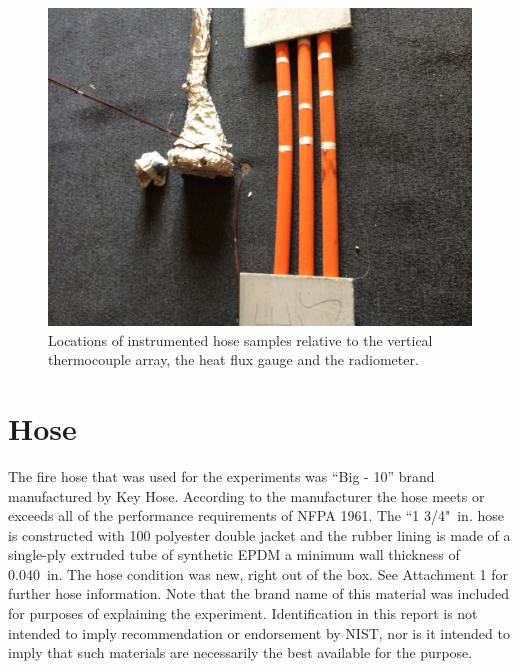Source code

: \documentclass[letterpaper,11pt]{texMemo} %
\begin{document}
\begin{figure}[!ht]
\centering
\includegraphics[width=0.8\columnwidth,angle =-90]{../Figures/Hose_Figures/test_setup_1b}
\caption{Locations of instrumented hose samples relative to the vertical thermocouple array, the heat flux gauge and the radiometer.}
\label{fig:test_setup_1b}
\end{figure}

\section{Hose}
The fire hose that was used for the experiments was ``Big - 10'' brand manufactured by Key Hose. According to the manufacturer the hose meets or exceeds all of the performance requirements of NFPA 1961. The ``1 3/4"~in. hose is constructed with 100 polyester double jacket and the rubber lining is made of a single-ply extruded tube of synthetic EPDM a minimum wall thickness of 0.040~in. The hose condition was new, right out of the box. See Attachment 1 for further hose information. Note that the brand name of this material was included for purposes of explaining the experiment. Identification in this report is not intended to imply recommendation or endorsement by NIST, nor is it intended to imply that such materials are necessarily the best available for the purpose. 

\end{document}
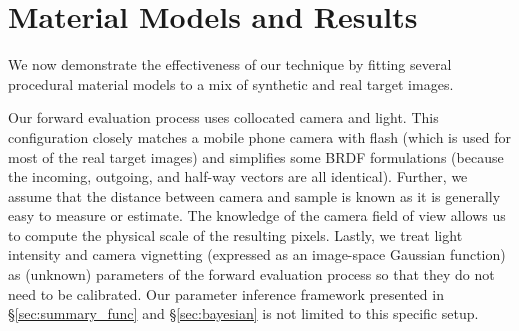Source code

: \section{Material Models and Results}
\label{sec:results}
%
We now demonstrate the effectiveness of our technique by fitting %
several procedural material models to a mix of synthetic and real target images.

Our forward evaluation process uses collocated camera and light.
This configuration closely matches a mobile phone camera with flash (which is used for most of the real target images) and simplifies some BRDF formulations (because the incoming, outgoing, and half-way vectors are all identical).
Further, we assume that the distance between camera and sample is known as it is generally easy to measure or estimate.
The knowledge of the camera field of view allows us to compute the physical scale of the resulting pixels.
Lastly, we treat light intensity and camera vignetting (expressed as an image-space Gaussian function) as (unknown) parameters of the forward evaluation process so that they do not need to be calibrated.
Our parameter inference framework presented in \S\ref{sec:summary_func} and \S\ref{sec:bayesian} is not limited to this specific setup.


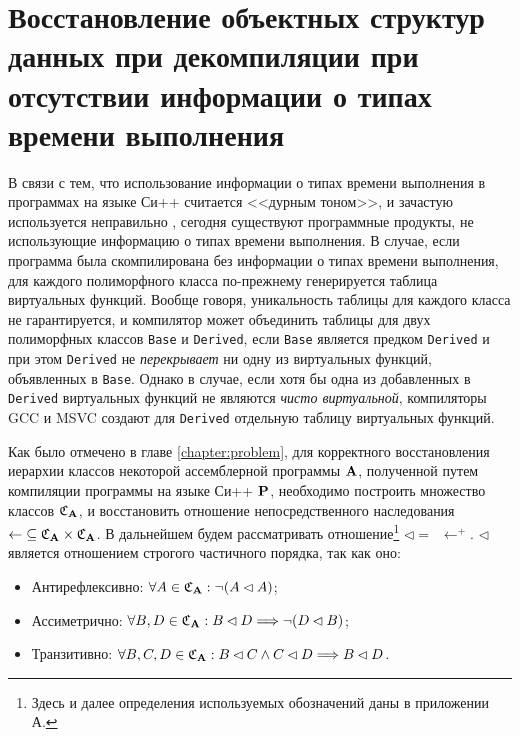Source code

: \newpage
\section{Восстановление объектных структур данных при декомпиляции при отсутствии информации о типах времени выполнения}\label{chapter:reconstruction_without_rtti}
В связи с тем, что использование информации о типах времени выполнения в программах на языке Си++ считается <<дурным тоном>>, и зачастую используется неправильно \cite{stroustrup93}, сегодня существуют программные продукты, не использующие информацию о типах времени выполнения. В случае, если программа была скомпилирована без информации о типах времени выполнения, для каждого полиморфного класса по-прежнему генерируется таблица виртуальных функций. Вообще говоря, уникальность таблицы для каждого класса не гарантируется, и компилятор может объединить таблицы для двух полиморфных классов \lstinline{Base} и \lstinline{Derived}, если \lstinline{Base} является предком \lstinline{Derived} и при этом \lstinline{Derived} не {\it перекрывает} ни одну из виртуальных функций, объявленных в \lstinline{Base}. Однако в случае, если хотя бы одна из добавленных в \lstinline{Derived} виртуальных функций не являются {\it чисто виртуальной}, компиляторы GCC и MSVC создают для \lstinline{Derived} отдельную таблицу виртуальных функций. 

Как было отмечено в главе \ref{chapter:problem}, для корректного восстановления иерархии классов некоторой ассемблерной программы $\mathbf{A}$, полученной путем компиляции программы на языке Си++ $\mathbf{P}$, необходимо построить множество классов $\mathfrak{C}_{\mathbf{A}}$, и восстановить отношение непосредственного наследования $\leftarrow \; \subseteq \mathfrak{C}_{\mathbf{A}} \times \mathfrak{C}_{\mathbf{A}}$. В дальнейшем будем рассматривать отношение\footnote{Здесь и далее определения используемых обозначений даны в приложении А.} $\lhd = \enspace \leftarrow^+$. $\lhd$ является отношением строгого частичного порядка, так как оно:
\begin{itemize}
\item Антирефлексивно: $\forall A \in \mathfrak{C}_{\mathbf{A}}: \neg (A \lhd A)$;
\item Ассиметрично: $\forall B, D \in \mathfrak{C}_{\mathbf{A}}: B \lhd D \Longrightarrow \neg (D \lhd B)$;
\item Транзитивно: $\forall B, C, D \in \mathfrak{C}_{\mathbf{A}}: B \lhd C \wedge C \lhd D \Longrightarrow B \lhd D$.
\end{itemize}

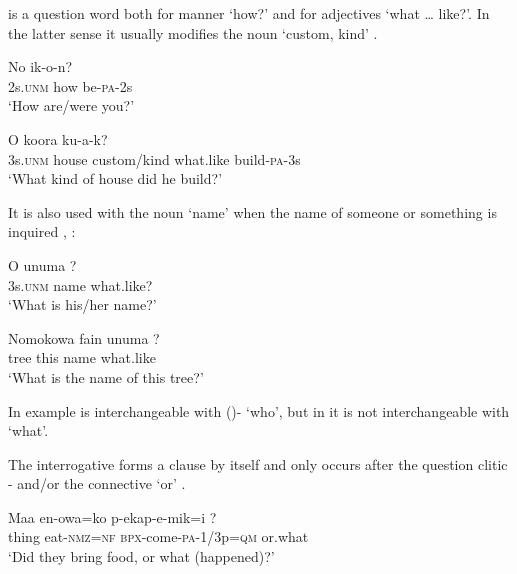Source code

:  is a question word both for manner `how?'  and for adjectives `what {\dots} like?'. In the latter sense it usually modifies the noun  `custom, kind' .

\ea%
\label{ex:3:x527}
\gll No  ik-o-n? \\
2s.\textsc{unm} how be-\textsc{pa}-2s\\
\glt`How are/were you?'
\z

\ea%
\label{ex:3:x528}
\gll O koora   ku-a-k? \\
3s.\textsc{unm} house custom/kind what.like build-\textsc{pa}-3s\\
\glt`What kind of house did he build?'
\z

It is also used with the noun  `name' when the name of someone or something is inquired , :

\ea%
\label{ex:3:x650}
\gll O unuma ? \\
3s.\textsc{unm} name what.like?\\
\glt`What is his/her name?'
\z

\ea%
\label{ex:3:x651}
\gll Nomokowa fain unuma ? \\
tree this name what.like\\
\glt`What is the name of this tree?'
\z

In example   is interchangeable with ()- `who', but in  it is not interchangeable with  `what'.

The interrogative  forms a clause by itself and only occurs after the question clitic - and/or the connective  `or' . 

\ea%
\label{ex:3:x529}
\gll Maa en-owa=ko p-ekap-e-mik=i ? \\
thing eat-\textsc{nmz}=\textsc{nf} \textsc{bpx}-come-\textsc{pa}-1/3p=\textsc{qm} or.what\\
\glt`Did they bring food, or what (happened)?'
\z

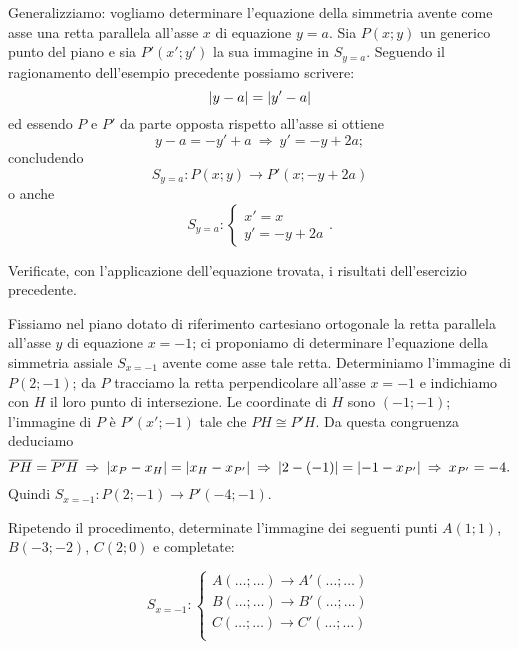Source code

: Generalizziamo: vogliamo determinare l'equazione della simmetria avente come asse una retta parallela all'asse $x$ di equazione $y=a$. Sia $P(x;y)$ un generico punto del piano e sia $P'(x';y')$ la sua immagine in $S_{y=a}$. Seguendo il ragionamento dell'esempio precedente possiamo scrivere: \[\valass{y-a} = \valass{y'-a}\]
ed essendo $P$ e $P'$ da parte opposta rispetto all'asse si ottiene
\[y-a=-y'+a\:\Rightarrow\: y'=-y+2a;\]
concludendo
\[S_{y=a}:P(x;y)\rightarrow P'(x;-y+2a)\]
o anche
\[S_{y=a}:\begin{cases}x'=x\\ y'=-y+2a \end{cases}.\]

Verificate, con l'applicazione dell'equazione trovata, i risultati dell'esercizio precedente.

\begin{exrig}
\begin{esempio}
Fissiamo nel piano dotato di riferimento cartesiano ortogonale la retta parallela all'asse $y$ di equazione $x=-1$; ci proponiamo di determinare l'equazione della simmetria assiale $S_{x=-1}$ avente come asse tale retta. Determiniamo l'immagine di $P(2;-1)$; da $P$ tracciamo la retta perpendicolare all'asse $x=-1$ e indichiamo con $H$ il loro punto di intersezione. Le coordinate di $H$ sono $(-1;-1)$; l'immagine di $P$ è $P'(x';-1)$ tale che $PH\cong P'H$. Da questa congruenza deduciamo
\[\overline{PH}=\overline{P'H}\:\Rightarrow\:\valass{x_P-x_H}=\valass{x_H-x_{P'}}\:\Rightarrow\:\valass{2-(-1)}=\valass{-1-x_{P'}}\:\Rightarrow\:x_{P'}=-4.\]
Quindi $S_{x=-1}:P(2;-1)\rightarrow P'(-4;-1)$.

\begin{figure*}[!htb]
	\centering
\end{figure*}

Ripetendo il procedimento, determinate l'immagine dei seguenti punti $A(1;1)$, $B(-3;-2)$, $C(2;0)$ e completate:

\[S_{x=-1}:\begin{cases}A(\ldots{};\ldots{}) \rightarrow A'(\ldots{};\ldots{})\\
B(\ldots{};\ldots{}) \rightarrow B'(\ldots{};\ldots{})\\
C(\ldots{};\ldots{}) \rightarrow C'(\ldots{};\ldots{})\\ \end{cases}\]
\end{esempio}
\end{exrig}

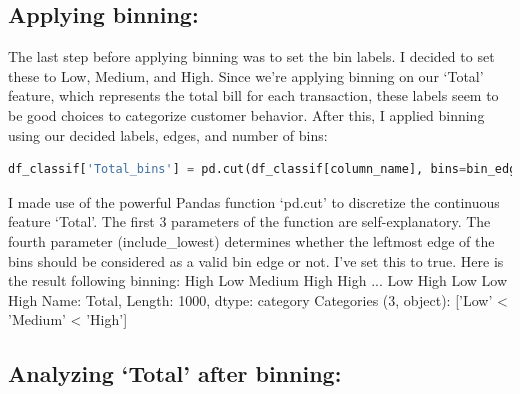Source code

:\subsection{Applying binning:}
The last step before applying binning was to set the bin labels. I decided to set these to Low, Medium, and High. Since we’re applying binning on our ‘Total’ feature, which represents the total bill for each transaction, these labels seem to be good choices to categorize customer behavior.
\newline 
\newline
After this, I applied binning using our decided labels, edges, and number of bins:
\begin{lstlisting}[language=Python, frame=none]
df_classif['Total_bins'] = pd.cut(df_classif[column_name], bins=bin_edges, labels=bin_labels, include_lowest=True)
\end{lstlisting}
\newline 
\newline 
I made use of the powerful Pandas function ‘pd.cut’ to discretize the continuous feature ‘Total’. The first 3 parameters of the function are self-explanatory. The fourth parameter (include\_lowest) determines whether the leftmost edge of the bins should be considered as a valid bin edge or not. I’ve set this to true.
\newline 
\newline 
Here is the result following binning:
        High
         Low
      Medium
        High
        High
\newline 
        ...
       Low
      High
       Low
       Low
      High
\newline 
Name: Total, Length: 1000, dtype: category
\newline 
Categories (3, object): ['Low' < 'Medium' < 'High']
\subsection{Analyzing ‘Total’ after binning:}

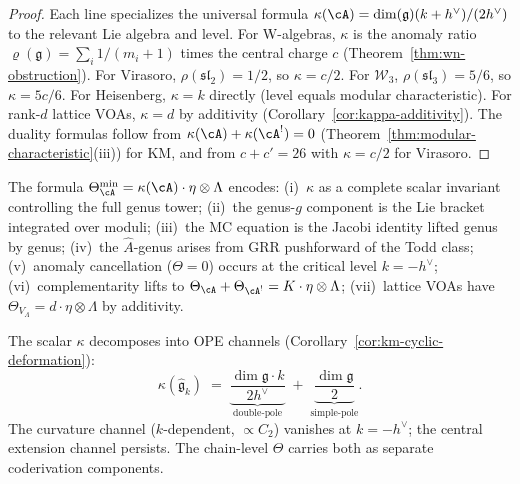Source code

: \begin{proof}
Each line specializes the universal formula
$\kappa(\cA) = \dim(\mathfrak{g})(k+h^\vee)/(2h^\vee)$ to the
relevant Lie algebra and level.  For W-algebras, $\kappa$ is
the anomaly ratio $\varrho(\mathfrak{g}) = \sum_i 1/(m_i+1)$ times
the central charge $c$
(Theorem~\ref{thm:wn-obstruction}).
For Virasoro, $\rho(\mathfrak{sl}_2) = 1/2$, so $\kappa = c/2$.
For $\mathcal{W}_3$, $\rho(\mathfrak{sl}_3) = 5/6$, so
$\kappa = 5c/6$.  For Heisenberg, $\kappa = k$ directly
(level equals modular characteristic).  For rank-$d$ lattice VOAs,
$\kappa = d$ by additivity
(Corollary~\ref{cor:kappa-additivity}).
The duality formulas follow from $\kappa(\cA) + \kappa(\cA^!) = 0$
(Theorem~\ref{thm:modular-characteristic}(iii)) for KM, and from
$c + c' = 26$ with $\kappa = c/2$ for Virasoro.
\end{proof}

\begin{remark}
\label{rem:theta-interpretation}
The formula $\Theta_{\cA}^{\min} = \kappa(\cA)\cdot\eta\otimes\Lambda$
encodes: (i)~$\kappa$ as a complete scalar invariant controlling the
full genus tower; (ii)~the genus-$g$ component is the Lie bracket
integrated over moduli; (iii)~the MC equation is the Jacobi identity
lifted genus by genus; (iv)~the $\hat{A}$-genus arises from GRR
pushforward of the Todd class; (v)~anomaly cancellation ($\Theta=0$)
occurs at the critical level $k=-h^\vee$; (vi)~complementarity lifts
to $\Theta_{\cA}+\Theta_{\cA^!}=K\cdot\eta\otimes\Lambda$;
(vii)~lattice VOAs have $\Theta_{V_\Lambda}=d\cdot\eta\otimes\Lambda$
by additivity.
\end{remark}

\begin{remark}
\label{rem:theta-two-channel}
The scalar $\kappa$ decomposes into OPE channels
(Corollary~\ref{cor:km-cyclic-deformation}):
\[
\kappa(\widehat{\mathfrak{g}}_k)
\;=\;
\underbrace{\frac{\dim\mathfrak{g}\cdot k}{2h^\vee}}_{\text{double-pole}}
\;+\;
\underbrace{\frac{\dim\mathfrak{g}}{2}}_{\text{simple-pole}}.
\]
The curvature channel ($k$-dependent, $\propto C_2$) vanishes at
$k=-h^\vee$; the central extension channel persists.
The chain-level $\Theta$ carries both as separate coderivation
components.
\end{remark}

-------

### Instructions for the task:
Nothing but a number belongs in the answer: the tally of lines in the data holding "noun".

### Expected output:
2